Add a new, improved version of citext as a contrib module.

David E. Wheeler
author: Tom Lane 2008-07-29 18:31:20 +0000
committer: Tom Lane 2008-07-29 18:31:20 +0000
commit: ab9907f5e5eba6e4e17a279d07a1a9df21ec5b19 (patch)
tree: b57e1d34e059098c8ee023f285d999def612e613 /doc/src
parent: 6fe879634121bcad34b7093b7b87c9c149b11d0e (diff)
3 files changed, 226 insertions, 2 deletions
diff --git a/doc/src/sgml/citext.sgml b/doc/src/sgml/citext.sgml
new file mode 100644
index 00000000000..cb91da8897b
--- /dev/null
+++ b/doc/src/sgml/citext.sgml
@@ -0,0 +1,222 @@
+<!-- $PostgreSQL: pgsql/doc/src/sgml/citext.sgml,v 1.1 2008/07/29 18:31:20 tgl Exp $ -->
+
+<sect1 id="citext">
+ <title>citext</title>
+
+ <indexterm zone="citext">
+  <primary>citext</primary>
+ </indexterm>
+
+ <para>
+  The <filename>citext</> module provides a case-insensitive
+  character string type, <type>citext</>. Essentially, it internally calls
+  <function>lower</> when comparing values.

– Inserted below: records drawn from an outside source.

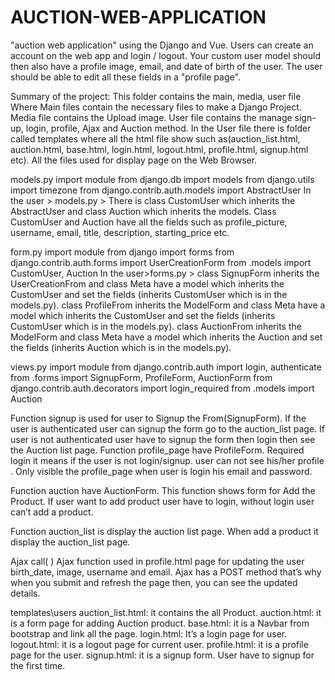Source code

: # AUCTION-WEB-APPLICATION
"auction web application" using the Django and Vue. Users can create an account on the web app and login / logout. Your custom user model should then also have a profile image, email, and date of birth of the user. The user should be able to edit all these fields in a "profile page". 

Summary of the project:
This folder contains the main, media, user file Where Main files contain the necessary files to make a Django Project. Media file contains the Upload image. User file contains the manage sign-up, login, profile, Ajax and Auction method.
In the User file there is folder called templates where all the html file show such as(auction_list.html, auction.html, base.html, login.html, logout.html, profile.html, signup.html etc). All the files used for display page on the Web Browser.

models.py
import module 
from django.db import models
from django.utils import timezone
from django.contrib.auth.models import AbstractUser
In the user > models.py > There is class CustomUser which inherits the AbstractUser and class Auction which inherits the models. Class CustomUser and Auction have all the fields such as profile_picture, username, email, title, description, starting_price etc.

form.py
import module 
from django import forms
from django.contrib.auth.forms import UserCreationForm
from .models import CustomUser, Auction
In the user>forms.py > class SignupForm inherits the UserCreationFrom and class Meta have a model which inherits the CustomUser and set the fields (inherits CustomUser which is in the models.py). 
class ProfileFrom inherits the ModelForm and class Meta have a model which inherits the CustomUser and set the fields (inherits CustomUser which is in the models.py). 
class AuctionFrom inherits the ModelForm and class Meta have a model which inherits the Auction and set the fields (inherits Auction which is in the models.py).

views.py
import module 
from django.contrib.auth import login, authenticate
from .forms import SignupForm, ProfileForm, AuctionForm
from django.contrib.auth.decorators import login_required
from .models import Auction

Function signup is used for user to Signup the From(SignupForm). If the user is authenticated user can signup the form go to the auction_list page. If user is not authenticated user have to signup the form then login then see the Auction list page.
Function profile_page have ProfileForm. Required login it means if the user is not login/signup. user can not see his/her profile . Only visible the profile_page when user is login his email and password.

Function auction have AuctionForm. This function shows form for Add the Product. If user want to add product user have to login, without login user can’t add a product.

Function auction_list is display the auction list page. When add a product it display the auction_list page.

Ajax call( <script></script> )
Ajax function used in profile.html page for updating the user birth_date, image, username and email. Ajax has a POST method that’s why when you submit and refresh the page then, you can see the updated details.

templates\users
auction_list.html: it contains the all Product.
auction.html: it is a form page for adding Auction product.
base.html:  it is a Navbar from bootstrap and link all the page.
login.html: It’s a login page for user.
logout.html: it is a logout page for current user.
profile.html: it is a profile page for the user.
signup.html: it is a signup form. User have to signup for the first time.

Otherwise, it behaves almost
+  exactly like <type>text</>.
+ </para>
+
+ <sect2>
+  <title>Rationale</title>
+
+  <para>
+   The standard approach to doing case-insensitive matches
+   in <productname>PostgreSQL</> has been to use the <function>lower</>
+   function when comparing values, for example
+
+  <programlisting>
+   SELECT * FROM tab WHERE lower(col) = LOWER(?);
+  </programlisting>
+  </para>
+
+  <para>
+   This works reasonably well, but has a number of drawbacks:
+  </para>
+
+   <itemizedlist>
+    <listitem>
+     <para>
+      It makes your SQL statements verbose, and you always have to remember to
+      use <function>lower</> on both the column and the query value.
+     </para>
+    </listitem>
+    <listitem>
+     <para>
+      It won't use an index, unless you create a functional index using
+      <function>lower</>.
+     </para>
+    </listitem>
+    <listitem>
+     <para>
+      If you declare a column as <literal>UNIQUE</> or <literal>PRIMARY
+      KEY</>, the implicitly generated index is case-sensitive.  So it's
+      useless for case-insensitive searches, and it won't enforce
+      uniqueness case-insensitively.
+     </para>
+    </listitem>
+   </itemizedlist>
+
+   <para>
+    The <type>citext</> data type allows you to eliminate calls
+    to <function>lower</> in SQL queries, and allows a primary key to
+    be case-insensitive. <type>citext</> is locale-aware, just
+    like <type>text</>, which means that the comparison of uppercase and
+    lowercase characters is dependent on the rules of
+    the <literal>LC_CTYPE</> locale setting. Again, this behavior is
+    identical to the use of <function>lower</> in queries. But because it's
+    done transparently by the datatype, you don't have to remember to do
+    anything special in your queries.
+   </para>
+
+ </sect2>
+
+ <sect2>
+  <title>How to Use It</title>
+
+  <para>
+   Here's a simple example of usage:
+
+  <programlisting>
+   CREATE TABLE users (
+       nick CITEXT PRIMARY KEY,
+       pass TEXT   NOT NULL
+   );
+
+   INSERT INTO users VALUES ( 'larry',  md5(random()::text) );
+   INSERT INTO users VALUES ( 'Tom',    md5(random()::text) );
+   INSERT INTO users VALUES ( 'Damian', md5(random()::text) );
+   INSERT INTO users VALUES ( 'NEAL',   md5(random()::text) );
+   INSERT INTO users VALUES ( 'Bj&oslash;rn',  md5(random()::text) );
+
+   SELECT * FROM users WHERE nick = 'Larry';
+  </programlisting>
+
+   The <command>SELECT</> statement will return one tuple, even though
+   the <structfield>nick</> column was set to <quote>larry</> and the query
+   was for <quote>Larry</>.
+  </para>
+ </sect2>
+
+ <sect2>
+  <title>Limitations</title>
+
+   <itemizedlist>
+    <listitem>
+     <para>
+      <type>citext</>'s behavior depends on
+      the <literal>LC_CTYPE</> setting of your database. How it compares
+      values is therefore determined when
+      <application>initdb</> is run to create the cluster. It is not truly
+      case-insensitive in the terms defined by the Unicode standard.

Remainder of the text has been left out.